Stored data entries:
• • •

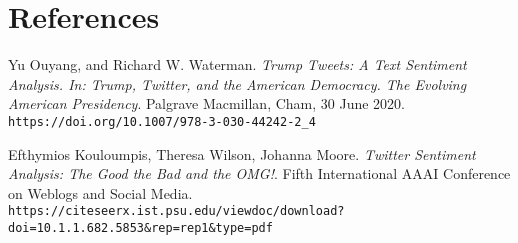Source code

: \documentclass[11pt]{article} %
\begin{document}
\section{References}

\begin{thebibliography}{}
    Yu Ouyang, and Richard W. Waterman. 
    \textit{Trump Tweets: A Text Sentiment Analysis. In: Trump, Twitter, and the American Democracy. The Evolving American Presidency}. 
    Palgrave Macmillan, Cham, 30 June 2020.
    \\\texttt{https://doi.org/10.1007/978-3-030-44242-2\_4}

    Efthymios Kouloumpis, Theresa Wilson, Johanna Moore. 
    \textit{Twitter Sentiment Analysis: The Good the Bad and the OMG!}. 
    Fifth International AAAI Conference on Weblogs and Social Media. 
    \\\texttt{https://citeseerx.ist.psu.edu/viewdoc/download?doi=10.1.1.682.5853\&rep=rep1\&type=pdf}
\end{thebibliography}
\end{document}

• • •

* Required action
State how many lines of the records hold the string "https", and nothing else.

* Output of the task
2